Wednesday, July 6, 2011

Update on Microscan


I’m quite impressed by the way in which Microscan is growing its family of machine vision products. Having started out as a code reading company, they acquired the old NER business from Siemens a while back and since then have put together an interesting portfolio.

This month they’ve announced “Three New Machine Vision Innovations” (their words, not mine,) so let’s take a look.

The “innovations” they’re talking about are the Vision Hawk and Vision Mini smart cameras and a new programming/configuration software tool, AutoVISION™. Now you may say there’s nothing new about a smart camera, but it’s fair to say that these are a little different. What Microscan has done is incorporate an autofocus lens into each of the smart cameras. That’s a nice touch because it moves these a little closer to being plug ‘n’ play devices.

You may recall that Cognex have a similar autofocus capability (they use a liquid lens design) in their Dataman code readers, but somewhat to my surprise, they haven’t yet rolled that out to the Checker vision sensors. This could be because they’re not happy with the image quality, though having used a few Checkers, (which I do like,) I’d have to say that the current lens is no great shakes. But perhaps there’s a different explanation. Maybe Microscan has a more rapid product development process.

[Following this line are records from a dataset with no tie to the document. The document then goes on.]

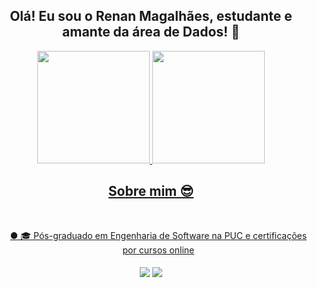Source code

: 
  <div align="center">
          
  <h2>Olá! Eu sou o Renan Magalhães, estudante e amante da área de Dados! 👋</h2>
          
  </div>

<div align="center">
  <a href="https://github.com/renansm95">
  <img height="180em" src="https://github-readme-stats.vercel.app/api?username=renansm95&show_icons=true&theme=dark&include_all_commits=true&count_private=true"/>
  <img height="180em" src="https://github-readme-stats.vercel.app/api/top-langs/?username=renansm95&layout=compact&langs_count=7&theme=dark"/>
</div> 
  
  
  
  


<div align="center">
    
<h2>Sobre mim 😎</h2><br>
  <ul>
  ● 🎓 Pós-graduado em Engenharia de Software na PUC e certificações por cursos online<br>
  </ul>
</div>
  
  ####
  
  <div align="center"> 
  <a href="https://www.instagram.com/renanmd_/" target="_blank"><img src="https://img.shields.io/badge/-Instagram-%23E4405F?style=for-the-badge&logo=instagram&logoColor=white" target="_blank"></a>
  <a href="https://www.linkedin.com/in/renan-magalhaes95/" target="_blank"><img src="https://img.shields.io/badge/-LinkedIn-%230077B5?style=for-the-badge&logo=linkedin&logoColor=white" target="_blank"></a> 
  
</div>
  
##  

<div align="center" style="display: inline_block">
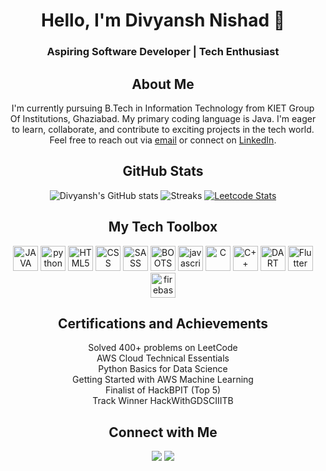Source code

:<div align="center">
  <h1>Hello, I'm Divyansh Nishad 👋</h1>
  <h3>Aspiring Software Developer | Tech Enthusiast</h3>
</div>

<div align="center">
  <h2>About Me</h2>
  <p>
    I'm currently pursuing B.Tech in Information Technology from KIET Group Of Institutions, Ghaziabad. My primary coding language is Java. I'm eager to learn, collaborate, and contribute to exciting projects in the tech world. Feel free to reach out via <a href="mailto:divyansh.nishad@gmail.com">email</a> or connect on <a href="https://www.linkedin.com/in/divyansh-nishad-67aa83203">LinkedIn</a>.
  </p>
</div>

<div align="center">
  <h2>GitHub Stats</h2>
  <img src="https://github-readme-stats.vercel.app/api?username=divyansh-nishad&theme=nightowl_icons=true" alt="Divyansh's GitHub stats">
  <img src="https://github-readme-streak-stats.herokuapp.com/?user=divyansh-nishad" alt="Streaks">
  <a href="https://leetcode.com/millenium103">
    <img src="https://leetcard.jacoblin.cool/millenium103?theme=light,unicorn" alt="Leetcode Stats">
  </a>
</div>

<div align="center">
  <h2>My Tech Toolbox</h2>
  <img src="https://user-images.githubusercontent.com/25181517/117201156-9a724800-adec-11eb-9a9d-3cd0f67da4bc.png" alt="JAVA" width="40" height="40"/> 
  <img src="https://cdn.jsdelivr.net/gh/devicons/devicon/icons/python/python-original.svg" alt="python" width="40" height="40"/>
  <img src="https://www.vectorlogo.zone/logos/w3_html5/w3_html5-icon.svg" alt="HTML5" width="40" height="40"/>
  <img src="https://www.vectorlogo.zone/logos/w3_css/w3_css-icon.svg" alt="CSS" width="40" height="40"/>
  <img src="https://cdn.jsdelivr.net/gh/devicons/devicon/icons/sass/sass-original.svg" alt="SASS" width="40" height="40"/>
  <img src="https://cdn.jsdelivr.net/gh/devicons/devicon/icons/bootstrap/bootstrap-plain.svg" alt="BOOTSTRAP" width="40" height="40"/>
  <img src="https://cdn.jsdelivr.net/gh/devicons/devicon/icons/javascript/javascript-original.svg" alt="javascript" width="40" height="40"/>
  <img src="https://upload.wikimedia.org/wikipedia/commons/1/19/C_Logo.png?20201023095457" alt="C" width="40" height="40"/>
  <img src="https://upload.wikimedia.org/wikipedia/commons/1/18/ISO_C%2B%2B_Logo.svg" alt="C++" width="40" height="40"/>
  <img src="https://cdn.jsdelivr.net/gh/devicons/devicon/icons/dart/dart-original.svg" alt="DART" width="40" height="40"/>
  <img src="https://cdn.jsdelivr.net/gh/devicons/devicon/icons/flutter/flutter-original.svg" alt="Flutter" width="40" height="40"/>
  <img src="https://cdn.jsdelivr.net/gh/devicons/devicon/icons/firebase/firebase-plain.svg" alt="firebase" width="40" height="40"/>
</div>

<div align="center">
  <h2>Certifications and Achievements</h2>
  Solved 400+ problems on LeetCode<br>
  AWS Cloud Technical Essentials<br>
  Python Basics for Data Science<br>
  Getting Started with AWS Machine Learning<br>
  Finalist of HackBPIT (Top 5)<br>
  Track Winner HackWithGDSCIIITB
</div>

<div align="center">
  <h2>Connect with Me</h2>
  <a href="mailto:divyansh.nishad@gmail.com"><img src="https://img.shields.io/badge/Email-divyansh.nishad%40gmail.com-blue?style=flat&logo=gmail"></a>
  <a href="https://www.linkedin.com/in/divyansh-nishad-67aa83203"><img src="https://img.shields.io/badge/LinkedIn-Connect-blue?style=flat&logo=linkedin"></a>
</div>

Turning now to the new Microscan vision software; I haven’t got my hands on this yet but from the literature it appears somewhat reminiscent of the old DVT Framework product. Microscan point out that an application developed in AutoVISION can be moved onto the higher-end Visionscape platform, which is a good thing (try doing that with a Checker!) It also leads me to think that AutoVISION is not so much new as a scaled back version of Visionscape with a user-friendly GUI.
All in all, these are some interesting developments from a company that seems very serious about growing its machine vision business. If I worked from a certain Natick-based vision company I’d be watching Microscan like a hawk!